The Interviews (36:58) has talks with George Steinbrenner, Reggie Jackson, Billy Martin Jr. and John Turturro. George is in confessional mode as he discusses his mindset when he first bought the Yankees.

“On the Set” Documentary (22:27) gives us the story behind the production. You get to see the small ballpark that was transformed into Fenway Park, Dodger Stadium and Yankee Stadium

Stories of ’77 (12:52) contains two features on the brawl between Billy and Reggie during a Redsox game and Reggie’s infamous Sport magazine interview. You get to see the game footage of when Reggie and Billy went after each other in the dugout. Reggie does his best to explain what went down. Reggie and the reporter Robert Ward still have disagreements if Reggie claimed he’s the “straw that stirs the drink.” Reggie insists on calling him “Roger” Ward.

1977 World Series Highlights (1:37:27) contains clips from the original ABC broadcast of the games. Thrill to Howard Cosell and Keith Jackson in their yellow blazers. Listening to this duo call the game is so much more enjoyable than enduring Joe Buck and Tim McCarver.

Complete Game Six (1:58:40) gives us everything except the commercials. You can even hear the Yankee Stadium organist playing the theme to Star Wars. You’ll thrill to Reggie running from right field and into the dugout as he dodges Yankee fans storming the turf. This was one of the greatest running plays not on an NFL highlight film. During the post-game locker room celebration, keep your eyes peeled for a lurking cameo from the Boston Globe‘s Dan Shaughnessy.

The Bronx is Burning Anecdotes (38:46) has thirty-two short video segments that have various players, writers and front office personal elaborating on the stories in the series. Redsox fans might want to skip the Bucky Dent story.

Archival News Footage is three stories that get mentioned in the series. “Reggie Jackson Signs” (1:36) has Dick Schaap covering the day 44 came to the Big Apple. “Handshake Controversy” (2:54) mixes dramatic footage with a vintage Reggie interview about what went on in the dugout. “Thurman Munson Tragedy” (10:42) breaks down the plane crash that claimed the Yankee catcher’s life.

More Stories of ’77 has three short pieces about events covered in the series. “Mr October” (6:25) deals with the arrival of Reggie.

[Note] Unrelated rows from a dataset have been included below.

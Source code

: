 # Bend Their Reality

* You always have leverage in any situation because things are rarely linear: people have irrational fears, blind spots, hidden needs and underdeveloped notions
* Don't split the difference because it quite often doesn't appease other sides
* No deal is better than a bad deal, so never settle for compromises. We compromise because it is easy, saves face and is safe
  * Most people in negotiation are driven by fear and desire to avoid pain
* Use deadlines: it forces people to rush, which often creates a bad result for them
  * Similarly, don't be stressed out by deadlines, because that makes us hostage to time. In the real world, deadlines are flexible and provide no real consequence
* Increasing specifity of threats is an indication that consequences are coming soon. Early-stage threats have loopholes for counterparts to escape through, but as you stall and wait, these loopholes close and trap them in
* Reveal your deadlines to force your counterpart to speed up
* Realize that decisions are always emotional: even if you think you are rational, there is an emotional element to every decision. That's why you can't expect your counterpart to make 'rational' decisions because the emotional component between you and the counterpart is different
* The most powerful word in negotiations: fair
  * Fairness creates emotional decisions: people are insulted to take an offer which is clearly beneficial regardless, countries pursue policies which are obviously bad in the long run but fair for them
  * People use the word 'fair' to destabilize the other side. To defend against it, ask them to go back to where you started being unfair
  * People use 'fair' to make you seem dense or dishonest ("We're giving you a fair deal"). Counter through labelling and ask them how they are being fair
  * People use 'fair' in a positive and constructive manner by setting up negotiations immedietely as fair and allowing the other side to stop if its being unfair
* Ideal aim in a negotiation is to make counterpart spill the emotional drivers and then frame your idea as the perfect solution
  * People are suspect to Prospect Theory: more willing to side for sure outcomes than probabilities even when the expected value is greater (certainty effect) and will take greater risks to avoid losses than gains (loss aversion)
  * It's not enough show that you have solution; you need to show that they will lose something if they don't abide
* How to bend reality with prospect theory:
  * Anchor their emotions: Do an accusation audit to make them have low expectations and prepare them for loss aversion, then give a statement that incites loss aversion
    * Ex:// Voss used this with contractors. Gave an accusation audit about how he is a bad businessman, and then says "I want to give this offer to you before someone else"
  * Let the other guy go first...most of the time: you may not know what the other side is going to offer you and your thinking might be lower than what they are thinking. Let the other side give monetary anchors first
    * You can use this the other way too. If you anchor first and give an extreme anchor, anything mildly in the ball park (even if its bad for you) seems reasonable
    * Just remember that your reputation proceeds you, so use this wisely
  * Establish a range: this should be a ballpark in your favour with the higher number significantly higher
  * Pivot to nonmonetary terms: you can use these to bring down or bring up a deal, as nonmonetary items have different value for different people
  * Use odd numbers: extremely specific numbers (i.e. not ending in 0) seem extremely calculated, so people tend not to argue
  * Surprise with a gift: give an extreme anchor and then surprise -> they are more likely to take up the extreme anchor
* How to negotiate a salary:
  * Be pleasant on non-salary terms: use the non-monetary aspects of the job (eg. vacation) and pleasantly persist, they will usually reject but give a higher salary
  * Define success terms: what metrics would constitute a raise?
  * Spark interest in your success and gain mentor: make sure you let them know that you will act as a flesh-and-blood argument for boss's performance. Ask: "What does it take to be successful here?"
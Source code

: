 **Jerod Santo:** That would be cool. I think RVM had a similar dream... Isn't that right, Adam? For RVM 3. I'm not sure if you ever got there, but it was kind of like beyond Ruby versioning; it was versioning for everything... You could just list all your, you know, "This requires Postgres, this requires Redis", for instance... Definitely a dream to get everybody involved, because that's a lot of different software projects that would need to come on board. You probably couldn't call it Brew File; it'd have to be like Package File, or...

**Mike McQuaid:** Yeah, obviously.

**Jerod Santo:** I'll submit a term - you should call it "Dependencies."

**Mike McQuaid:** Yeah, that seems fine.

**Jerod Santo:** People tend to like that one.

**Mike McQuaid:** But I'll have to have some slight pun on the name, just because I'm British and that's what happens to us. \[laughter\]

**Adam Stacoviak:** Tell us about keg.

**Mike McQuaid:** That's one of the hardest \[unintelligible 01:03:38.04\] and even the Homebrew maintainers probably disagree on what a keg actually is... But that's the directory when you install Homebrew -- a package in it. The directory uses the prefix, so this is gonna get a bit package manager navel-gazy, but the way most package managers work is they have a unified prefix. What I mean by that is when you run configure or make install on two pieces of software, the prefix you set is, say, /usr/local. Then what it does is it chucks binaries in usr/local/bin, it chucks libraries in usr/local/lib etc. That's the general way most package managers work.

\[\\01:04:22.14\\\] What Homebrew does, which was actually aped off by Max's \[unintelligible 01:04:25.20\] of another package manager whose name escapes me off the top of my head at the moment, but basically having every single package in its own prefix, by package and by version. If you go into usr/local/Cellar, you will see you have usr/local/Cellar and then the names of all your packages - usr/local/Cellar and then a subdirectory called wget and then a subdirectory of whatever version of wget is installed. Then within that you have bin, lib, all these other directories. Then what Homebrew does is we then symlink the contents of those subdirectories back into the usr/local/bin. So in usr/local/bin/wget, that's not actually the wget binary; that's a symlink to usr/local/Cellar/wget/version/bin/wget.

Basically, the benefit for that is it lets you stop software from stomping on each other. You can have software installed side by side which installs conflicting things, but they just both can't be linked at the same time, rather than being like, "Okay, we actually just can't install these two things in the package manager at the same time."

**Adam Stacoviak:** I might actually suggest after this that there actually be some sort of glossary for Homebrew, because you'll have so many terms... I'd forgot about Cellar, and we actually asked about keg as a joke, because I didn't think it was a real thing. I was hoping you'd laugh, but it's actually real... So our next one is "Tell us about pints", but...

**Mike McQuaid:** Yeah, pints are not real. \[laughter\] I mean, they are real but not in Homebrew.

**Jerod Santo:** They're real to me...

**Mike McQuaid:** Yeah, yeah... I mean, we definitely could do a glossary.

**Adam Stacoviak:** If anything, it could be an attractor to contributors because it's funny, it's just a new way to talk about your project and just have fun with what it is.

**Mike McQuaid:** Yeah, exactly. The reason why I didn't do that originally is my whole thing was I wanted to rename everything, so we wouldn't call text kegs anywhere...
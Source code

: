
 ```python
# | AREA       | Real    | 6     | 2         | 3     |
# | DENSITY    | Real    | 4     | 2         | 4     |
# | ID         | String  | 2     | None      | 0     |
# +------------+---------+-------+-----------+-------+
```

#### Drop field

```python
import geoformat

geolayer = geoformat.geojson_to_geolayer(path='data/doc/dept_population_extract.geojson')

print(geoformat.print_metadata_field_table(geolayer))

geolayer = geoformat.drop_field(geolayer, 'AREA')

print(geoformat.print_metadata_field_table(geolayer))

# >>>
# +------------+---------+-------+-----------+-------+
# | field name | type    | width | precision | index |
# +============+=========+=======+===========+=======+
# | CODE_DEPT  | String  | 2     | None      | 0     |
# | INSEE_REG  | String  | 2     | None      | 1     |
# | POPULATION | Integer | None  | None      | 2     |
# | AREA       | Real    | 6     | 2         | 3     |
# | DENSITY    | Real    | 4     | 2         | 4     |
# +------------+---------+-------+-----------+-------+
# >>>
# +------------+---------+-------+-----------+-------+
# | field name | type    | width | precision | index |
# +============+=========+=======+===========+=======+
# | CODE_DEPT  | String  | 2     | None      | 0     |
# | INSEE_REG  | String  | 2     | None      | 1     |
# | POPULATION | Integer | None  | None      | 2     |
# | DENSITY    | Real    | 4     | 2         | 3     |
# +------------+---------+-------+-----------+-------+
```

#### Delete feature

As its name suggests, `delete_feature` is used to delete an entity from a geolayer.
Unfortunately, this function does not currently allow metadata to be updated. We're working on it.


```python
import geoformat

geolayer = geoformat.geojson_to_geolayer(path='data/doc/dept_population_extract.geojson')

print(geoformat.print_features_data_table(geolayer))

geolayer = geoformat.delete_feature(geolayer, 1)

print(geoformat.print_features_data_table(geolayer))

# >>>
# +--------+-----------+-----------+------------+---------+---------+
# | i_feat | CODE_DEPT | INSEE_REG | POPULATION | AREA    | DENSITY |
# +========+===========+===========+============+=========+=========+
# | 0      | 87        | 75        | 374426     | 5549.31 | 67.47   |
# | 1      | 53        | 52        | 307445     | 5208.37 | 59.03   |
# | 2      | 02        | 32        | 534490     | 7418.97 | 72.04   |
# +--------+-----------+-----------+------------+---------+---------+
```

Teammates talk about their relationship with him. “Son of Sam” (15:56) has Jimmy Breslin and the cops discuss the serial killer. “The Mayoral Race” (6:56) explains the rise of Ed Koch. “The Blackout” (6:12) deals with the night the lights went out on Manhattan. There’s plenty of footage of looting and burning.

Baseball Hat is black and embroidered with “NY 1977 World Series Champions.

Team Photo of the squad will look good on your rec room wall.

The DVD Lounge’s Ratings for
The Bronx Is Burning: World Championship Limited Edition
(OUT OF 10)






The Inside Pulse
What makes this boxset special is the actual game footage of the ’77 World Series. It’s good to be reminded of Howard Cosell’s work in the booth outside of a sound bite or two. If you’re a Yankee fan, you’ll enjoy the the series and the amazing bonus features.